# Steel I-Beam vs Wood Post



## utex01 (Oct 19, 2011)

Hey everyone,

I'm building a short length of retaining wall and at its highest point its about 3 ft. Its a very shallow area and I don't have much depth to work with so I wanted to use steel i beam posts to make the wall as narrow as possible. I was thinking of using 3 inch i beam to hold back the 3 ft of earth behind it with wood 2x8 in between. I've seen 4x4 posts used and 4x6 posts used in the same application but not such a small i beam. I plan to set it 3ft in the earth.

Does anyone see any problem with any of the above? I realize this is a landscaping question but I'm really asking about the strength of the steel i beam in this calculation.

Thanks


----------



## Ron6519 (Mar 28, 2007)

Are you putting drainage behind the wall? Generally you would dig out behind the wall about 12-18" and install landscape fabric against the soil. Then put a drainage pipe at the base of the wall to carry the water away to a lower area. The pipe would have a sock over it to keep dirt out.
The dug out area would be filled with gravel about 12" from the top. The landscape cloth would be folded over the top and the remaining space filled with soil.
I'd concrete in the steel.


----------



## ddawg16 (Aug 15, 2011)

Steel will rust....wood will rot.....and as Ron said, you need to provide drainage.

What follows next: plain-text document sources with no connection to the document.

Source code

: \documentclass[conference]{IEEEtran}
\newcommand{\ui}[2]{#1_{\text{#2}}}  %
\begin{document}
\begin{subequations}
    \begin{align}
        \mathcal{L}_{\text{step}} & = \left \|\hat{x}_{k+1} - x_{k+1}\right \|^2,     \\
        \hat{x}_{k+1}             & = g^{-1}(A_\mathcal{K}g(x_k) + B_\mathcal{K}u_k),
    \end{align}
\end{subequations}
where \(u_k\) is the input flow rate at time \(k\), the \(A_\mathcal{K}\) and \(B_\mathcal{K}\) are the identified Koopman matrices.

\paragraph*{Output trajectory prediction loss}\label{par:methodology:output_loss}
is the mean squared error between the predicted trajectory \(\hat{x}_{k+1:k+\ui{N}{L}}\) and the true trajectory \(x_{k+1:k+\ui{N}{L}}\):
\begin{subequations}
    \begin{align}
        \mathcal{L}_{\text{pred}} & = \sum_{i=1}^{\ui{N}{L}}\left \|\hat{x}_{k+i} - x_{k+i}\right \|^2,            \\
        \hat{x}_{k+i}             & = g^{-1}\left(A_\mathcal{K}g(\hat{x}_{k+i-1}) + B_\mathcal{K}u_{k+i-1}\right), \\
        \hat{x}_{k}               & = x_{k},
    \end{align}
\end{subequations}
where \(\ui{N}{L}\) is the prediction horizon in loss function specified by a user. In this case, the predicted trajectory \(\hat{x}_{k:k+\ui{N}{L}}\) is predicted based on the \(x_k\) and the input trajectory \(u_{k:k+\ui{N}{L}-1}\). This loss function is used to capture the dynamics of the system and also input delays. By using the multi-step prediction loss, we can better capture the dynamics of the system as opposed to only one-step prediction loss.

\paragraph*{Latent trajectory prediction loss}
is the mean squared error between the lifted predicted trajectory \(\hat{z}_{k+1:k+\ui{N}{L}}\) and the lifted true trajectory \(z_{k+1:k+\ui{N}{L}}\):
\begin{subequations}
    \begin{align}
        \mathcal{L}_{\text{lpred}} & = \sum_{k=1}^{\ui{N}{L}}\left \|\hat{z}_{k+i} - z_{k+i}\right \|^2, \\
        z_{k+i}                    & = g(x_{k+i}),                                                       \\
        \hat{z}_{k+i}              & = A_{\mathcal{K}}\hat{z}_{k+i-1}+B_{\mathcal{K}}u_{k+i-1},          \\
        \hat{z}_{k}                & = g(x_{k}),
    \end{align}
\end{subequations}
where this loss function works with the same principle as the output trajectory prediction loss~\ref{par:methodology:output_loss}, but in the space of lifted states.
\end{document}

Personally....I would do rock/concrete....or at a min, concrete in the steel as Ron suggested.


----------



## utex01 (Oct 19, 2011)

Sorry guys - I left that part out. I will be setting the posts in 8 in diameter holes 3 ft deep full of concrete. I will be able to put 6-10 in of drainage behind. This is right on the property line so I don't have much room to work with.


----------



## stadry (Jun 20, 2009)

you're fine :laughing:


----------



## Daniel Holzman (Mar 10, 2009)

You are building a miniature version of a wall type called soldier pile and lagging. The soldier piles are the vertical steel I beams, the lagging is horizontal wood "slats" that are inserted into the top of the I beams and essentially hammered downward into position. This technique is commonly used on very large projects, I have never seen it used for small walls like yours, but it should work fine. In commercial projects, the steel I beams are used like piles, hammered into the ground, I have never seen them set in concrete, too expensive and time consuming. You can probably do the same, just hammer the steel into the ground with a 12 lb sledge until they are embedded about the same or greater than the exposure (i.e. if they are going to stick up 3 feet above grade, hammer them in at least 3 feet below grade).

Install all the I beams, then cut the wood to length and install the wood lagging. Should be a good system. Only thing to be careful about is the spacing of the I beams, you are going to need to use thin wood boards if you want to insert them in the flange of the I beam, so you will need close spacing of the steel. Alternatively, you could simply put the lagging on the uphill side of the I beams and install a few sheet metal screws to hold the lagging in place until you can place the backfill. Then you can use 2x pressure treated boards. Once the backfill is installed, those boards are not going anywhere until they rot in 20 years or so. The steel will be there for at least a hundred years.


----------



## stadry (Jun 20, 2009)

or a highway noise barrier :thumbsup:


----------



## utex01 (Oct 19, 2011)

Thanks Daniel,

You mentioned to be careful regarding the spacing of the steel - do you think every 23 in or so is sufficient? I was going to space them double that distance, but I have an extra steel beam so I figured I might as well use it.

Thanks


----------



## Alynnc7 (Apr 24, 2021)

I have been looking everywhere for I beams. Where did you get yours? How’s your wall holding up?


----------